To visualize tight junction disruption in RPE cells caused by oxidative stress, HRPEpiC cells were treated with 300 µM paraquat and immunostained with an antibody directed against the tight junction protein ZO-1. Cells treated with paraquat demonstrated decreased ZO-1 membrane localization compared to untreated cells, signifying structural disruption of tight junctions (Figure 1B). HRPEpiC cells were treated with paraquat in combination with 10–500 µM GCA, GDCA, or GUDCA to determine whether any of the bile acids could prevent tight junction disruption. Cells treated with paraquat and GCA showed disruption of ZO-1 staining at 10 and 50 µM but preservation of ZO-1 membrane localization at 100, 200, and 500 µM. GDCA preserved ZO-1 membrane localization at all five concentrations tested. Finally, GUDCA demonstrated preservation of ZO-1 membrane localization at 100, 200, and 500 µM in paraquat treated cells. Representative images of cells treated with 300 µM paraquat and 10 µM or 500 µM GCA, GDCA, and GUDCA are depicted in Figure 1B. Taken together, the TEER measurements and ZO-1 immunostaining demonstrate that GCA, GDCA, and GUDCA protect RPE tight junction structure and function against oxidative stress-induced damage.
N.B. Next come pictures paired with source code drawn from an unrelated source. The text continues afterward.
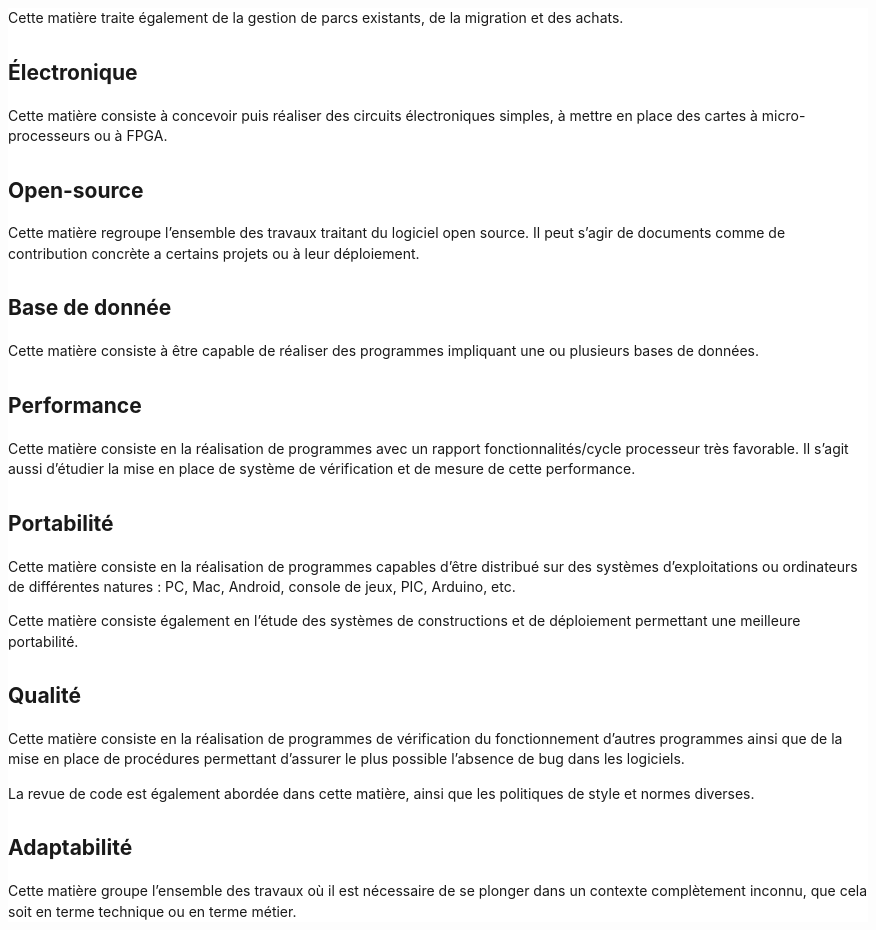 Cette matière traite également de la gestion de parcs existants, de la
migration et des achats.

## <span id="anchor-88"></span>Électronique

Cette matière consiste à concevoir puis réaliser des circuits
électroniques simples, à mettre en place des cartes à micro-processeurs
ou à FPGA.

## <span id="anchor-89"></span>Open-source

Cette matière regroupe l’ensemble des travaux traitant du logiciel open
source. Il peut s’agir de documents comme de contribution concrète a
certains projets ou à leur déploiement.

## <span id="anchor-90"></span>Base de donnée

Cette matière consiste à être capable de réaliser des programmes
impliquant une ou plusieurs bases de données.

## <span id="anchor-91"></span>Performance

Cette matière consiste en la réalisation de programmes avec un rapport
fonctionnalités/cycle processeur très favorable. Il s’agit aussi
d’étudier la mise en place de système de vérification et de mesure de
cette performance.

## <span id="anchor-92"></span>Portabilité

Cette matière consiste en la réalisation de programmes capables d’être
distribué sur des systèmes d’exploitations ou ordinateurs de différentes
natures : PC, Mac, Android, console de jeux, PIC, Arduino, etc.

Cette matière consiste également en l’étude des systèmes de
constructions et de déploiement permettant une meilleure portabilité.

## <span id="anchor-93"></span>Qualité

Cette matière consiste en la réalisation de programmes de vérification
du fonctionnement d’autres programmes ainsi que de la mise en place de
procédures permettant d’assurer le plus possible l’absence de bug dans
les logiciels.

La revue de code est également abordée dans cette matière, ainsi que les
politiques de style et normes diverses.

## <span id="anchor-94"></span>Adaptabilité

Cette matière groupe l’ensemble des travaux où il est nécessaire de se
plonger dans un contexte complètement inconnu, que cela soit en terme
technique ou en terme métier.

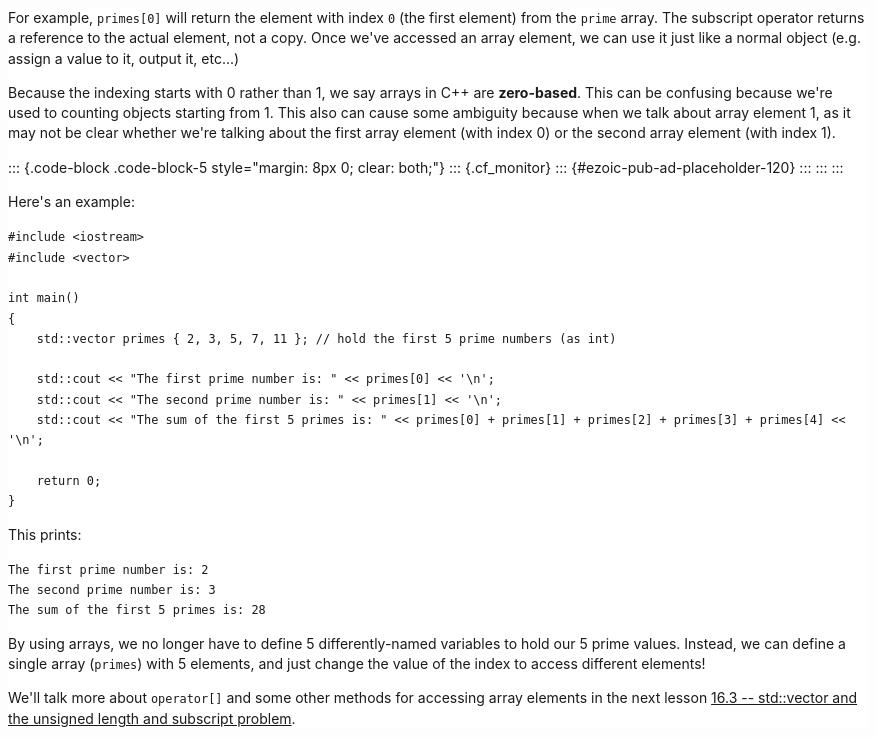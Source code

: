 For example, `primes[0]` will return the element with index `0` (the
first element) from the `prime` array. The subscript operator returns a
reference to the actual element, not a copy. Once we've accessed an
array element, we can use it just like a normal object (e.g. assign a
value to it, output it, etc...)

Because the indexing starts with 0 rather than 1, we say arrays in C++
are **zero-based**. This can be confusing because we're used to counting
objects starting from 1. This also can cause some ambiguity because when
we talk about array element 1, as it may not be clear whether we're
talking about the first array element (with index 0) or the second array
element (with index 1).

::: {.code-block .code-block-5 style="margin: 8px 0; clear: both;"}
::: {.cf_monitor}
::: {#ezoic-pub-ad-placeholder-120}
:::
:::
:::

Here's an example:

``` {.language-cpp .line-numbers}
#include <iostream>
#include <vector>

int main()
{
    std::vector primes { 2, 3, 5, 7, 11 }; // hold the first 5 prime numbers (as int)

    std::cout << "The first prime number is: " << primes[0] << '\n';
    std::cout << "The second prime number is: " << primes[1] << '\n';
    std::cout << "The sum of the first 5 primes is: " << primes[0] + primes[1] + primes[2] + primes[3] + primes[4] << '\n';

    return 0;
}
```

This prints:

    The first prime number is: 2
    The second prime number is: 3
    The sum of the first 5 primes is: 28

By using arrays, we no longer have to define 5 differently-named
variables to hold our 5 prime values. Instead, we can define a single
array (`primes`) with 5 elements, and just change the value of the index
to access different elements!

We'll talk more about `operator[]` and some other methods for accessing
array elements in the next lesson [16.3 \-- std::vector and the unsigned
length and subscript
problem](https://www.learncpp.com/cpp-tutorial/stdvector-and-the-unsigned-length-and-subscript-problem/).
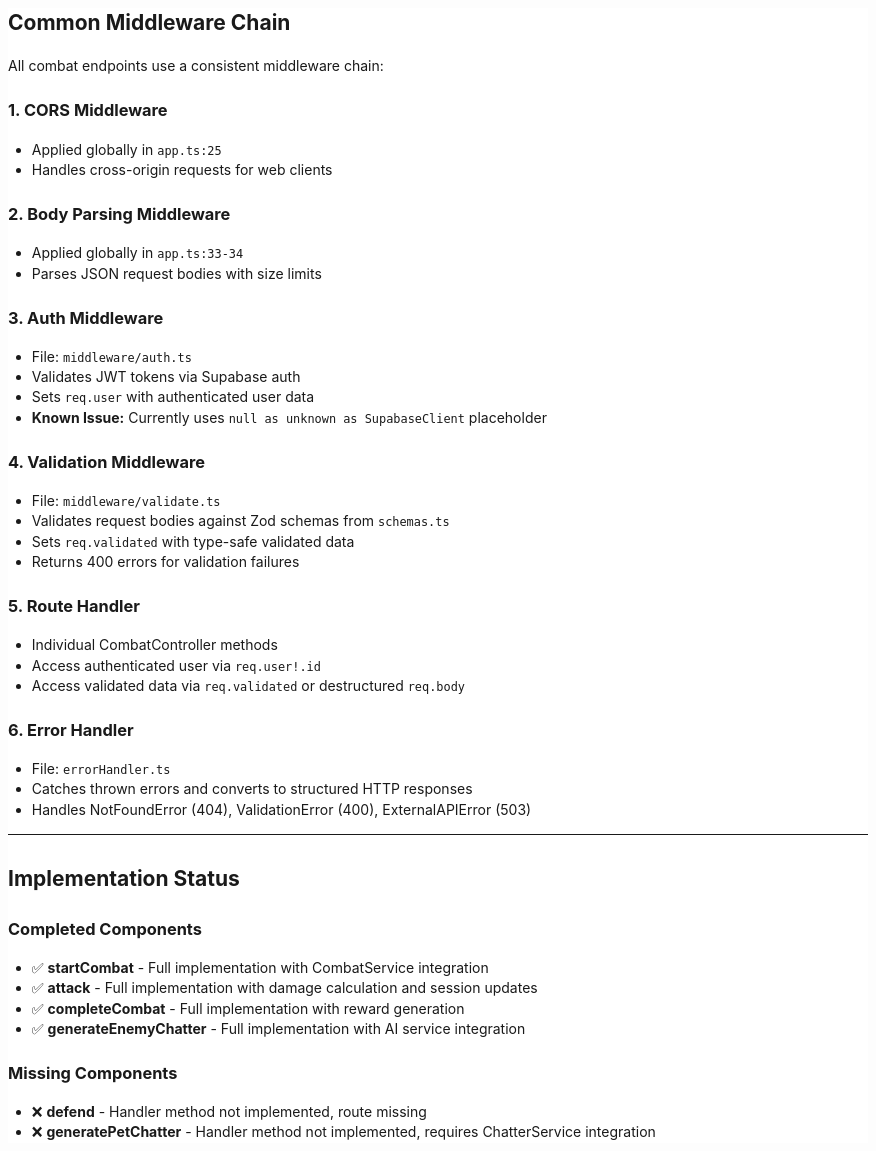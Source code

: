 
## Common Middleware Chain

All combat endpoints use a consistent middleware chain:

### 1. CORS Middleware
- Applied globally in `app.ts:25`
- Handles cross-origin requests for web clients

### 2. Body Parsing Middleware
- Applied globally in `app.ts:33-34`
- Parses JSON request bodies with size limits

### 3. Auth Middleware
- File: `middleware/auth.ts`
- Validates JWT tokens via Supabase auth
- Sets `req.user` with authenticated user data
- **Known Issue:** Currently uses `null as unknown as SupabaseClient` placeholder

### 4. Validation Middleware
- File: `middleware/validate.ts`
- Validates request bodies against Zod schemas from `schemas.ts`
- Sets `req.validated` with type-safe validated data
- Returns 400 errors for validation failures

### 5. Route Handler
- Individual CombatController methods
- Access authenticated user via `req.user!.id`
- Access validated data via `req.validated` or destructured `req.body`

### 6. Error Handler
- File: `errorHandler.ts`
- Catches thrown errors and converts to structured HTTP responses
- Handles NotFoundError (404), ValidationError (400), ExternalAPIError (503)

---

## Implementation Status

### Completed Components
- ✅ **startCombat** - Full implementation with CombatService integration
- ✅ **attack** - Full implementation with damage calculation and session updates
- ✅ **completeCombat** - Full implementation with reward generation
- ✅ **generateEnemyChatter** - Full implementation with AI service integration

### Missing Components
- ❌ **defend** - Handler method not implemented, route missing
- ❌ **generatePetChatter** - Handler method not implemented, requires ChatterService integration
3.2. GCA, GDCA, and GUDCA Do Not Inhibit VEGF-Induced CEC Proliferation

The ability of GCA, GDCA, and GUDCA to inhibit VEGF-induced RF/6A proliferation was evaluated using a BrdU-based proliferation assay. RF/6A cells were treated with 100 ng/mL VEGF to stimulate cell proliferation. Cells treated with VEGF averaged 35.5% greater cell proliferation compared to untreated control cells (p < 0.023). To determine if any of the three bile acids could inhibit VEGF-induced cell proliferation, RF/6A cells were treated with 100 ng/mL VEGF and GCA, GDCA, or GUDCA at 10, 50, 100, 200, or 500 µM. None of the GCA concentrations inhibited proliferation compared to cells treated with VEGF alone (10 µM, p = 0.57; 50 µM, p = 0.63; 100 µM, p = 0.64; 200 µM, p = 0.81; 500 µM, p = 0.34). GDCA also did not inhibit cell proliferation at any concentration tested (10 µM, p = 1.0; 50 µM, p = 0.97; 100 µM, p = 0.99; 200 µM, p = 0.97; 500 µM, p = 0.073). Similarly, GUDCA showed no effect on VEGF-induced cell proliferation at any concentration (10 µM, p = 0.99; 50 µM, p = 0.90, 100 µM, p = 0.99; 200 µM, p = 0.75; 500 µM, p = 0.29). These data show that none of the three bile acids was able to inhibit VEGF-induced CEC proliferation at the concentrations assayed (Figure 2).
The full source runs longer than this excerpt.